Old age finance reforms offer new hope in generational wealth divide
If you believe that personal finance is anything but a generation game, yesterday’s announcements are likely to have relieved you of that misconception.
After a lifetime of wealth accumulation, alongside some particularly lucky timing on everything from free education and other state support to housing market swells, baby boomers come out top in almost every wealth survey for the last 20 years.
Now, two highly controversial strategies that pitted this demographic against, well, everyone else, have been carved up. The numbers involved are so big that each depends on the other and the outcome of both will significantly alter the financial circumstances of millions of people for decades to come.
Long before Covid, Brexit, the financial crash and any other recent economic catastrophe you care to name, the now infamous statistic about baby boomers holding 80 per cent of UK wealth was well established.
Then policymakers, no doubt with one eye firmly on voting profiles, started curbing working-age state support while introducing one of the most absurd guarantees in British economic history.
The pension triple lock had assured retirees of an annual rise in their state pension to the tune of either wage growth, inflation or 2.5 per cent, whichever is greater.
Immediately criticised in the strongest terms for being eye-wateringly expensive, as it has so proved, every Budget since has prompted a new round of speculation that this, surely, would be the statement that would call time on such a divisive and short-sighted promise.
But chancellor after chancellor has resisted. Until now.
It may have been enshrined in the Tory manifesto for this parliament, but with the end of furlough skewing average wage growth figures, an 8 or even 9 per cent rise in the state pension was on the cards. It would have been by far the greatest since the introduction of the lock, with an £8bn price tag for workers’ National Insurance (NI) next year and every future year, according to figures from Aegon.
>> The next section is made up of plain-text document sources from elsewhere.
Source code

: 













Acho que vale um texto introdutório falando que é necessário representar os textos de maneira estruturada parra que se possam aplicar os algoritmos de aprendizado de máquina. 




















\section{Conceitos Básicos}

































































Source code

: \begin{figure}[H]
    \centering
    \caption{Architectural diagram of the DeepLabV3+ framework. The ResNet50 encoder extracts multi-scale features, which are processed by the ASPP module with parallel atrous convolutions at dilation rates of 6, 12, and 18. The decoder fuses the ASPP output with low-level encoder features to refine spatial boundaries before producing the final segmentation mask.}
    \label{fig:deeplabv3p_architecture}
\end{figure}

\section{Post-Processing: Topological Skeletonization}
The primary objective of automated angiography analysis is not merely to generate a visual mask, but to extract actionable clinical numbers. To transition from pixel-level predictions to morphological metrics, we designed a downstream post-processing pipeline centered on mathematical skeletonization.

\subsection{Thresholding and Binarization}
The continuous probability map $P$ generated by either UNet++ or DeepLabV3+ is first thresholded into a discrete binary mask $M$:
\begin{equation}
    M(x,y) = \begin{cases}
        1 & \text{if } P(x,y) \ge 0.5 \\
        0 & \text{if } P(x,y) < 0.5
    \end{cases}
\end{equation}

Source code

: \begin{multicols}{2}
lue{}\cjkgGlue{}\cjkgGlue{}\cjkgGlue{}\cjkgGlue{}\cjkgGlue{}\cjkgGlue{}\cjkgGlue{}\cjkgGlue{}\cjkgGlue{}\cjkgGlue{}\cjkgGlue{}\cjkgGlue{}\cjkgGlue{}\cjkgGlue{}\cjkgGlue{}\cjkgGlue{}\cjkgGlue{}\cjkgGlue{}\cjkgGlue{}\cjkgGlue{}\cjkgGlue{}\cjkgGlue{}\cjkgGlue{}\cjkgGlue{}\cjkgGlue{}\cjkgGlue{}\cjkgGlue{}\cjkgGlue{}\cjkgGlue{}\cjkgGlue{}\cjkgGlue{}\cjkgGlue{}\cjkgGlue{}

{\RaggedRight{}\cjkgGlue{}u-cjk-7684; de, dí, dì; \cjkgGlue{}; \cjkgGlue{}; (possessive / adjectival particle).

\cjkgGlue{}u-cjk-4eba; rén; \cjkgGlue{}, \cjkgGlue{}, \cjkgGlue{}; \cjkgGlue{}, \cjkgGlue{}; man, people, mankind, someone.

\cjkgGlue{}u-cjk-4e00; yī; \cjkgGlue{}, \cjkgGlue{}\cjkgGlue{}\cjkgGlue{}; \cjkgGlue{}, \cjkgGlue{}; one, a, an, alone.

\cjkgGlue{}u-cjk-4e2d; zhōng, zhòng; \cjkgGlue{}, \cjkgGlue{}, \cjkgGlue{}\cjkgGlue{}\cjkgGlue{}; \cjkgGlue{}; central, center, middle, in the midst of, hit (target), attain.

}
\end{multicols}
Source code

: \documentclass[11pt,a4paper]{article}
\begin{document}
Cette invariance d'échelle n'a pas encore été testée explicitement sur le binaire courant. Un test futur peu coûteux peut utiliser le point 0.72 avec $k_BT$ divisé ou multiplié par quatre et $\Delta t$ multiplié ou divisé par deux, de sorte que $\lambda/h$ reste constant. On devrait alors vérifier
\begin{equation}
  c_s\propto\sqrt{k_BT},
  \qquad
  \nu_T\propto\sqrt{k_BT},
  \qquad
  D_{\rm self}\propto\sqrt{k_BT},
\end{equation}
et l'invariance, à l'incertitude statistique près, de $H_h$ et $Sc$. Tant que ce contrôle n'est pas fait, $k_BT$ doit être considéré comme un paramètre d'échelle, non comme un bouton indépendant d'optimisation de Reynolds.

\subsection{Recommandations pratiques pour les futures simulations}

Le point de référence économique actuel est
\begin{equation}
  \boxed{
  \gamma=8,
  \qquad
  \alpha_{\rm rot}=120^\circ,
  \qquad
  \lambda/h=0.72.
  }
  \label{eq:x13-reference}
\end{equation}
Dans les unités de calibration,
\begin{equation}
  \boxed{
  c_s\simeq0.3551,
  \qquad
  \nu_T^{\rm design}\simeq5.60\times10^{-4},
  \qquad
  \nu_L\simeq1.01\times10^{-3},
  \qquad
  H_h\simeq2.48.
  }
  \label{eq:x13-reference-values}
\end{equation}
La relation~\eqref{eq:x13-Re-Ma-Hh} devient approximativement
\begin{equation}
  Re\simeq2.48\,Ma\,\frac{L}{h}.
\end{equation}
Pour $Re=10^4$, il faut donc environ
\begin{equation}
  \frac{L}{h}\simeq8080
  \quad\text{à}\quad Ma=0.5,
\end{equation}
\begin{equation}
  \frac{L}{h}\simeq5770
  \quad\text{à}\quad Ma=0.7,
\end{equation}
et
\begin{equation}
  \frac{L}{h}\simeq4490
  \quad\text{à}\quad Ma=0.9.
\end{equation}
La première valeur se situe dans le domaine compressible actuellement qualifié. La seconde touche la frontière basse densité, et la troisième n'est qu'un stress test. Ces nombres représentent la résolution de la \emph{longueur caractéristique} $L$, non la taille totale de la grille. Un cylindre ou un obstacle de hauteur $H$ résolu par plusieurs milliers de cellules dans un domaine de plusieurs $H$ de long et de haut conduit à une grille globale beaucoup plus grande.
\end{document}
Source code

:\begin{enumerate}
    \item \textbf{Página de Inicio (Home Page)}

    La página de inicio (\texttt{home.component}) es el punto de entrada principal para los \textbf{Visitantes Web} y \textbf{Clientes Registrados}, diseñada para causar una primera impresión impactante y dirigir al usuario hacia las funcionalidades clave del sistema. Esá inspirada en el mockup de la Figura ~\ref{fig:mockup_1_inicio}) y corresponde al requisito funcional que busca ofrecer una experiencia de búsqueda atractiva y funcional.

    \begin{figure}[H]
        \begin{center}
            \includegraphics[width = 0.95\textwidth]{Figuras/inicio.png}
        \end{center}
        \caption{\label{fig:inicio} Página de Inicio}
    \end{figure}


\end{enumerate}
Instead, as widely predicted, retirees will receive state pension increases in accordance with inflation or 2.5 per cent – a figure not far off the 2.5-3 per cent most often seen since the triple lock was introduced anyway.
“For some, pausing the triple lock will not come as a surprise – particularly as the government has attempted to balance the books to pay for their generous Covid support schemes,” says Andrew Megson, executive chairman of My Pension Expert.
“However, this significant change in policy could cause a great deal of financial anxiety to the many pensioners who would have otherwise depended on the triple lock to stay afloat.
“Of course, policies must be adapted in accordance with the changing economic environment. However, pensioners will likely feel unfairly penalised. While independent financial advice is available to help savers adjust their retirement strategies accordingly, it is vital that the government outlines the finer details of the changes in the coming days, as well as offering the appropriate reassurance that this is only a temporary pause.”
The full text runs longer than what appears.